[Data entries]
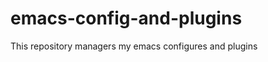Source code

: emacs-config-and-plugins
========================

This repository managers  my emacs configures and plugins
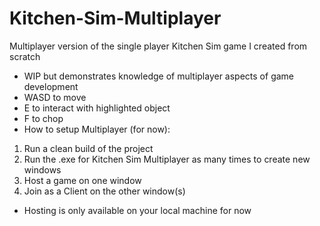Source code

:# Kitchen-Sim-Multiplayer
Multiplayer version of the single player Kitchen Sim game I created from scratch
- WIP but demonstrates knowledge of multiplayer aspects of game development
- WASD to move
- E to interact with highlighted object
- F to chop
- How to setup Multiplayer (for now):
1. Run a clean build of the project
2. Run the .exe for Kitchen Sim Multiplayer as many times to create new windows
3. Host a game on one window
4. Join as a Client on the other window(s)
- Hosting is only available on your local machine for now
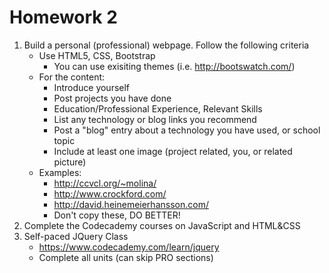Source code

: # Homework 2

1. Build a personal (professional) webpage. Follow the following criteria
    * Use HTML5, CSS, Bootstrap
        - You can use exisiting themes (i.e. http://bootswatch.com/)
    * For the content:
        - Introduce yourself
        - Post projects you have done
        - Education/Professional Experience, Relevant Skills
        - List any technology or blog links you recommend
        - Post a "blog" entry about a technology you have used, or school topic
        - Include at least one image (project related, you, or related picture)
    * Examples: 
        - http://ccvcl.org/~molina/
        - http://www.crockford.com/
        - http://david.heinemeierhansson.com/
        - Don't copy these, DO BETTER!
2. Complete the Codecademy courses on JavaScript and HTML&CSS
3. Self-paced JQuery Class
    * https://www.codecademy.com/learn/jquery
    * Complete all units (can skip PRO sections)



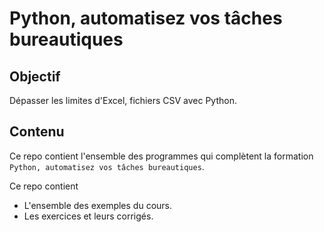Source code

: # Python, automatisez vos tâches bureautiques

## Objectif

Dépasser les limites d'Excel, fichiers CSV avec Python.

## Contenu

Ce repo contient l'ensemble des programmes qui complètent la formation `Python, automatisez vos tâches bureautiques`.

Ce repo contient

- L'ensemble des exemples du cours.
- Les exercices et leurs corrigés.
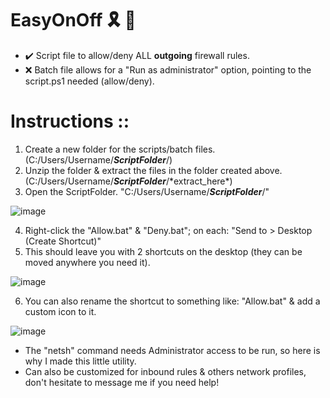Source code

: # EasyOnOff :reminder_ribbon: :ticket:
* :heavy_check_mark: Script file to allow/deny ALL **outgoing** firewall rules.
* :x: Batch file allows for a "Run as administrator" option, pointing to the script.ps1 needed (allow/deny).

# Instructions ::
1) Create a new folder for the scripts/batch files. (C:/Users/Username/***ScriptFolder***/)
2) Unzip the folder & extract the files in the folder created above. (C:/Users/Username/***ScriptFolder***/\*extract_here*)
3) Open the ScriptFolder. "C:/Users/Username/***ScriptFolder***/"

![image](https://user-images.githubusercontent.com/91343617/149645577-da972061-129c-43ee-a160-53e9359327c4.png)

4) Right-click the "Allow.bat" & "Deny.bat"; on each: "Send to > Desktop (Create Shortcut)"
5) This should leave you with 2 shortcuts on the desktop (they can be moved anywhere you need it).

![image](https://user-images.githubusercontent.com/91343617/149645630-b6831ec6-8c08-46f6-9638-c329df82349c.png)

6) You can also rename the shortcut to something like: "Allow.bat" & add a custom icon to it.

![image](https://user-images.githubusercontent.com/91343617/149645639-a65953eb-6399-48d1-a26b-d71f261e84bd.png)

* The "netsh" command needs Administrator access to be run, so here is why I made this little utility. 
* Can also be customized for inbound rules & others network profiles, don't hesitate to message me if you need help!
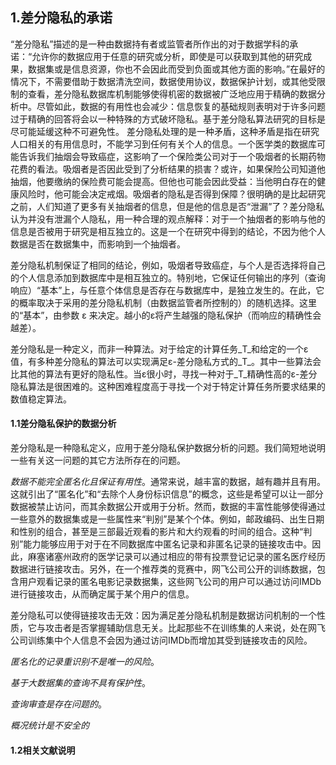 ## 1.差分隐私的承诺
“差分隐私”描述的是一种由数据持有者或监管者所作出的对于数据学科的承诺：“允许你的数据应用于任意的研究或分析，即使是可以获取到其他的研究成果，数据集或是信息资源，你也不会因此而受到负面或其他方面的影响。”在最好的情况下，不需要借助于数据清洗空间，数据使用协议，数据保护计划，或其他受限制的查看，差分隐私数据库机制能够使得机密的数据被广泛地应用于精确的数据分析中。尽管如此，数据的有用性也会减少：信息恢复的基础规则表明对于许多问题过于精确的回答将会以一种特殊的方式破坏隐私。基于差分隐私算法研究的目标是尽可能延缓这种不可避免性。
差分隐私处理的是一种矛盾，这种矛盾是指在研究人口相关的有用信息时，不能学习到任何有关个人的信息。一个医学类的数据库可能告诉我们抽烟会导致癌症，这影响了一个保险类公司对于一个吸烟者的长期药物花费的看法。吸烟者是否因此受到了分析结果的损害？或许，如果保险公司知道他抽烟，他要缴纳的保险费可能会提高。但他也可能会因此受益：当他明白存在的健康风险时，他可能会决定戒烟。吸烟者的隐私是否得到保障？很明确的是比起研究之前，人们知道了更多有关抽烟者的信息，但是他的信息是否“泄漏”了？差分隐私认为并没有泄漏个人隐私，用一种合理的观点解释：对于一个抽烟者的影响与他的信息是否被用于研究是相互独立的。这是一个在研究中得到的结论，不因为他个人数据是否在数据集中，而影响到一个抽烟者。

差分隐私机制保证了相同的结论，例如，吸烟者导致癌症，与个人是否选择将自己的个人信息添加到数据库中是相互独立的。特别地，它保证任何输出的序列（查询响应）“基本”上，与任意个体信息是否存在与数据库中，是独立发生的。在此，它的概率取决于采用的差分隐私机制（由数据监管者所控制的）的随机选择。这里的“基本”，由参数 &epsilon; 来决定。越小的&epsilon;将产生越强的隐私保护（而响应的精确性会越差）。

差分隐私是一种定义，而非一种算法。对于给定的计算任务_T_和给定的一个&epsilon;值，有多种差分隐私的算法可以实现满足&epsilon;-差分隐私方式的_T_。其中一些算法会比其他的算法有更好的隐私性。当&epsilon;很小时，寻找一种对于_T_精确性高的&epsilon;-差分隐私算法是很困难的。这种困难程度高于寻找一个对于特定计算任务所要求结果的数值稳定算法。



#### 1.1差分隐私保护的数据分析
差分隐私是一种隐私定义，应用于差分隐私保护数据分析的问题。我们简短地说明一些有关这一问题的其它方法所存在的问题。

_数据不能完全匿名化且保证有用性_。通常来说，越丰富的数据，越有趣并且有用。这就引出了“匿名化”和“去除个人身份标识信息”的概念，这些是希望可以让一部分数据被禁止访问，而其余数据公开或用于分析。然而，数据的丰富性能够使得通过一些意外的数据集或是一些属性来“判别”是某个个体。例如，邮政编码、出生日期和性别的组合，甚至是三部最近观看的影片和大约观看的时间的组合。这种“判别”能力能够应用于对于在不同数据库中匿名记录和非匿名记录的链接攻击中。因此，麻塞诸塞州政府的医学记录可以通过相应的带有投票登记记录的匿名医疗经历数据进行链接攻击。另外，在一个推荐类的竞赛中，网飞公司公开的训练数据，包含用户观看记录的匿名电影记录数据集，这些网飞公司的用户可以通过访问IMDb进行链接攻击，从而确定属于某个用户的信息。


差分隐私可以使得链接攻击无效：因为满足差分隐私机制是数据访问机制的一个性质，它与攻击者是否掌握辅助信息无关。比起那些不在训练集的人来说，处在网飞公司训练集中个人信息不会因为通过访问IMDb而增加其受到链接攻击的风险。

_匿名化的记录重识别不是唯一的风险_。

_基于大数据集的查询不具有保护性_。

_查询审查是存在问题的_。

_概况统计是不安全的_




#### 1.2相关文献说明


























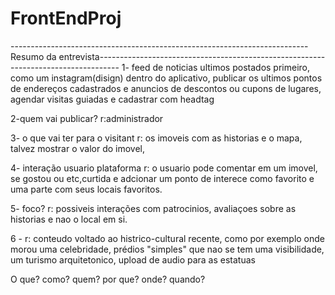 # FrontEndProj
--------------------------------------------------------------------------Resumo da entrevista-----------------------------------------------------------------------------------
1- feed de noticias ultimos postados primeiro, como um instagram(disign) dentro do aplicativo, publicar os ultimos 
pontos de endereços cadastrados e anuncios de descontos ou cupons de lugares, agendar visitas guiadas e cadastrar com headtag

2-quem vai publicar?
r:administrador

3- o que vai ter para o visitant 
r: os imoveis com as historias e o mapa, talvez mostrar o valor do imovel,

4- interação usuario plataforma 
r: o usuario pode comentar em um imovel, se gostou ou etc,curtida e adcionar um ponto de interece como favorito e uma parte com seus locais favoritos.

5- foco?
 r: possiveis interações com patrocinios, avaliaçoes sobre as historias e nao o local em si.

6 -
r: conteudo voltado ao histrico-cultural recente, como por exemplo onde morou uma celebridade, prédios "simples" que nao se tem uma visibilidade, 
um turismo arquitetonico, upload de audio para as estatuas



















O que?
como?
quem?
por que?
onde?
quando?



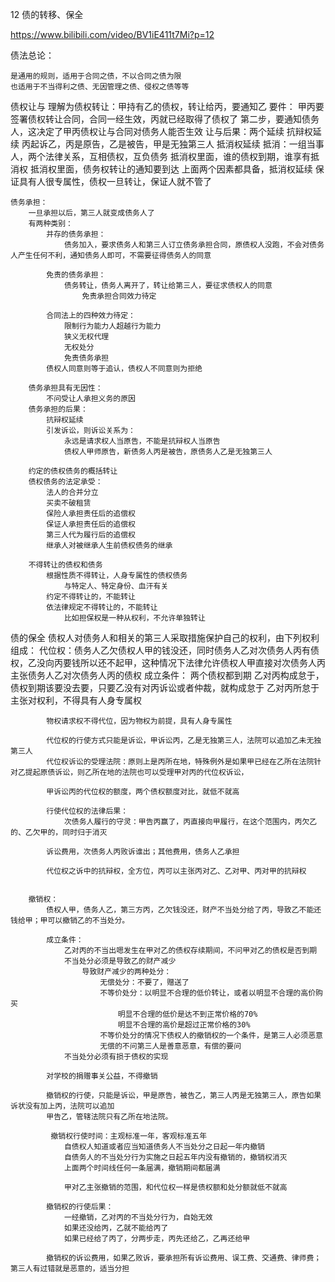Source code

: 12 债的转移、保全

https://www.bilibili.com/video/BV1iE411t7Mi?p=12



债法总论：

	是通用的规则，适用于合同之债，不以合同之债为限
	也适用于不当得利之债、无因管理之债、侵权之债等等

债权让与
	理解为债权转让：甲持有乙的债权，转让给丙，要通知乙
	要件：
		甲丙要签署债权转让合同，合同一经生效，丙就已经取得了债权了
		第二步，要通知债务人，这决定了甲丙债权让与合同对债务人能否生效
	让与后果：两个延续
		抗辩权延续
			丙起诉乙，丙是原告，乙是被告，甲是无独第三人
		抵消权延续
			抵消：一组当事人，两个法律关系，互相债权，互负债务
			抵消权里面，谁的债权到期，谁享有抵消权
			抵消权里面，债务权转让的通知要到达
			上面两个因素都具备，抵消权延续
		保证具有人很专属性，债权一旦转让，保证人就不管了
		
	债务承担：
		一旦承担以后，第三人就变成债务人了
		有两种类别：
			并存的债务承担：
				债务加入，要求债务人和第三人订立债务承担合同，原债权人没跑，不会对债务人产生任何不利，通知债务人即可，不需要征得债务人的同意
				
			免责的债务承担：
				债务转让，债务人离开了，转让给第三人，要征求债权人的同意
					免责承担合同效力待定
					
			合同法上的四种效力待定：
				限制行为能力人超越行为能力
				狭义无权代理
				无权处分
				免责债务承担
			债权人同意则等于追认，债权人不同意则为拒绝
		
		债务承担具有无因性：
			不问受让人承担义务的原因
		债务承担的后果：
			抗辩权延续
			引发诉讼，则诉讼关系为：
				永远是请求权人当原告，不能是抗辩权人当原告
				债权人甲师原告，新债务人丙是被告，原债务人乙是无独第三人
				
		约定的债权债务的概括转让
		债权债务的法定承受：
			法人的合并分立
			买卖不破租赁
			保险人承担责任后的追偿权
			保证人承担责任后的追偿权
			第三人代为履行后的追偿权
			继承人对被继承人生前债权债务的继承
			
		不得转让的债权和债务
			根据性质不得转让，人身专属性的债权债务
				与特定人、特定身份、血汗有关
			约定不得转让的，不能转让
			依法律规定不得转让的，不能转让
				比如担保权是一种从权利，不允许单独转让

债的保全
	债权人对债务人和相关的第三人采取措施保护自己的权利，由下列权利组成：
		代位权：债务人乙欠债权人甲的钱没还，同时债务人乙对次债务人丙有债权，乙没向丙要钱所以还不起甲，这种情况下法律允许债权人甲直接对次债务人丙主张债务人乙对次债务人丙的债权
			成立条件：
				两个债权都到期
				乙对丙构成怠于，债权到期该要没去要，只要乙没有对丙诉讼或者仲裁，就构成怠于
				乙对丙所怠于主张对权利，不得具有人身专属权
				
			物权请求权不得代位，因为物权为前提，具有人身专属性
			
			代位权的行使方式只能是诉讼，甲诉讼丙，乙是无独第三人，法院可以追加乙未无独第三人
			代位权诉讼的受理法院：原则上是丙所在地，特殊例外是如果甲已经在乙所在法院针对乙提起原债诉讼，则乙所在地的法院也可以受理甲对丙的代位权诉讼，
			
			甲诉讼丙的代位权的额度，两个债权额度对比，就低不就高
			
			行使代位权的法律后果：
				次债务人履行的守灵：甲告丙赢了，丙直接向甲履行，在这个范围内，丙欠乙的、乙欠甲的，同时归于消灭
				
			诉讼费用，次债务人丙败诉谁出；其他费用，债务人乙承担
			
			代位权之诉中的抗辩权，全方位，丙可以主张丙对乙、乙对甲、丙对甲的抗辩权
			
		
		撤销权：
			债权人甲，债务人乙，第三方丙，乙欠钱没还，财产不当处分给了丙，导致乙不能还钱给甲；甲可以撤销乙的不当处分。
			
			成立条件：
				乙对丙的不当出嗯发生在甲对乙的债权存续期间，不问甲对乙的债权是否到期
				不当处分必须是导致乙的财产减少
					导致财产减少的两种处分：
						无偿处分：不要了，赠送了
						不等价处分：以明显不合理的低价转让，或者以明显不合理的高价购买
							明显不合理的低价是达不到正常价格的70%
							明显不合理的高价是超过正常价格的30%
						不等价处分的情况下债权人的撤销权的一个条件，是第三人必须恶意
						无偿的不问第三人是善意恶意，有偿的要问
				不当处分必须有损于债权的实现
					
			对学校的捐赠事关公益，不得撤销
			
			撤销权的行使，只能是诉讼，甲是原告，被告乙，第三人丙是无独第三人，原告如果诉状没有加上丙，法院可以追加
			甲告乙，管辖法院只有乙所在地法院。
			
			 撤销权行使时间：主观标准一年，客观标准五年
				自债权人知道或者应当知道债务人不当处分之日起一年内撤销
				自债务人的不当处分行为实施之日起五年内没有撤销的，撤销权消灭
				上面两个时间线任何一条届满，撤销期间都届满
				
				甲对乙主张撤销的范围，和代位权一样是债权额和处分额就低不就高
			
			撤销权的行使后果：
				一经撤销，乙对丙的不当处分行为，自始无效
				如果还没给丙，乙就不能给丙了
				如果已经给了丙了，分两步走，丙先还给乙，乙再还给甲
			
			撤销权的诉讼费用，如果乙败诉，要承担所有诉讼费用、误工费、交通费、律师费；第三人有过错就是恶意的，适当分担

YOUR TASK
Both boundary lines included, write out word for word only the lines above from the one containing "- You can use" to the one containing "# Python, automatisez vos tâches bureautiques", leaving out any pictures.

RESPONSE
        - You can use exisiting themes (i.e. http://bootswatch.com/)
    * For the content:
        - Introduce yourself
        - Post projects you have done
        - Education/Professional Experience, Relevant Skills
        - List any technology or blog links you recommend
        - Post a "blog" entry about a technology you have used, or school topic
        - Include at least one image (project related, you, or related picture)
    * Examples: 
        - http://ccvcl.org/~molina/
        - http://www.crockford.com/
        - http://david.heinemeierhansson.com/
        - Don't copy these, DO BETTER!
2. Complete the Codecademy courses on JavaScript and HTML&CSS
3. Self-paced JQuery Class
    * https://www.codecademy.com/learn/jquery
    * Complete all units (can skip PRO sections)



Source code

: # Python, automatisez vos tâches bureautiques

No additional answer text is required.